(Beginning of Source information)

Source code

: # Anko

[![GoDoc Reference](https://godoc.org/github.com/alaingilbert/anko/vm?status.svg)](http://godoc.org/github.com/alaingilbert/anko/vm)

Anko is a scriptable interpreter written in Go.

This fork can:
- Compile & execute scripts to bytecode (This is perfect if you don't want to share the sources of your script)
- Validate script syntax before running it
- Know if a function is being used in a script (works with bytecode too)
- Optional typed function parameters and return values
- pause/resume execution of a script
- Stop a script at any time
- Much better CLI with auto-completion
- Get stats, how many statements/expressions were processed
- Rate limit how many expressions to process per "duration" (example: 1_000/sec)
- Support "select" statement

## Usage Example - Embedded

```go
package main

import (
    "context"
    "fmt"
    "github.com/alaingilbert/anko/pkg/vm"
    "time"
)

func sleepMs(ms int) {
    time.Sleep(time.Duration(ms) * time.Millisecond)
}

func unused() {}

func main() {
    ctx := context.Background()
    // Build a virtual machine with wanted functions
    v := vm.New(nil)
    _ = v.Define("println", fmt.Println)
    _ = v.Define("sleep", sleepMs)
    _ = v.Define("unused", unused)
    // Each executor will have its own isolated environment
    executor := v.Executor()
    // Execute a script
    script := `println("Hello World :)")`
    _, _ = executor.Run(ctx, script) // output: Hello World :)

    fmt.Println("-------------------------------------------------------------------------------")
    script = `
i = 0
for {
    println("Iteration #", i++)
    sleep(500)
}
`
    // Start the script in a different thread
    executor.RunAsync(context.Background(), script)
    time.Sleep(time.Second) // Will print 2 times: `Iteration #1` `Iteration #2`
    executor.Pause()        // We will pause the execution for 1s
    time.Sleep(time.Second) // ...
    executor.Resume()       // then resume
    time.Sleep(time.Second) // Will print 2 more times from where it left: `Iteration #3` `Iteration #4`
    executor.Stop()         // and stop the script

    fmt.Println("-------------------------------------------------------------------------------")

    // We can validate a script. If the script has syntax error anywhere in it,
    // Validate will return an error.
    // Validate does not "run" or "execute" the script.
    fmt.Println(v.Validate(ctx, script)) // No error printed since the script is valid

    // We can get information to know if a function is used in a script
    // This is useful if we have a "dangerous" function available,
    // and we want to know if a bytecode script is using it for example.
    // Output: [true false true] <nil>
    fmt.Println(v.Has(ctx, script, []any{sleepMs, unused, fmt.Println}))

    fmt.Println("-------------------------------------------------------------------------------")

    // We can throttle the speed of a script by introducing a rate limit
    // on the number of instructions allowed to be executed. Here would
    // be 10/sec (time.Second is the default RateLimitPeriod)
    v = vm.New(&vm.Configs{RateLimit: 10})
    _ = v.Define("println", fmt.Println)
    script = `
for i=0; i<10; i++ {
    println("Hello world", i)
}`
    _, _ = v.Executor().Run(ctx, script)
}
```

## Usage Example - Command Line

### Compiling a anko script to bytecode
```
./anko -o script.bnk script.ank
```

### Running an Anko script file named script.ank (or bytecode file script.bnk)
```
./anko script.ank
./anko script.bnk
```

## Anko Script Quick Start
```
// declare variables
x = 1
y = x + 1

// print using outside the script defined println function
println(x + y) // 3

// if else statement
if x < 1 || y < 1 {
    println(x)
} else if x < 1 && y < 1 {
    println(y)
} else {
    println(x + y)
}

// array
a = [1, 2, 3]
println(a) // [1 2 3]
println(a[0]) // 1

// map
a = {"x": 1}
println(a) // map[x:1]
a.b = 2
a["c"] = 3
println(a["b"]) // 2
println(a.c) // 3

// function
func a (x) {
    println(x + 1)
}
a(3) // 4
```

(End of Source information)

In the records, locate each line holding the string "error" and copy it.

## Answer for the task
    // We can validate a script. If the script has syntax error anywhere in it,
    // Validate will return an error.
    fmt.Println(v.Validate(ctx, script)) // No error printed since the script is valid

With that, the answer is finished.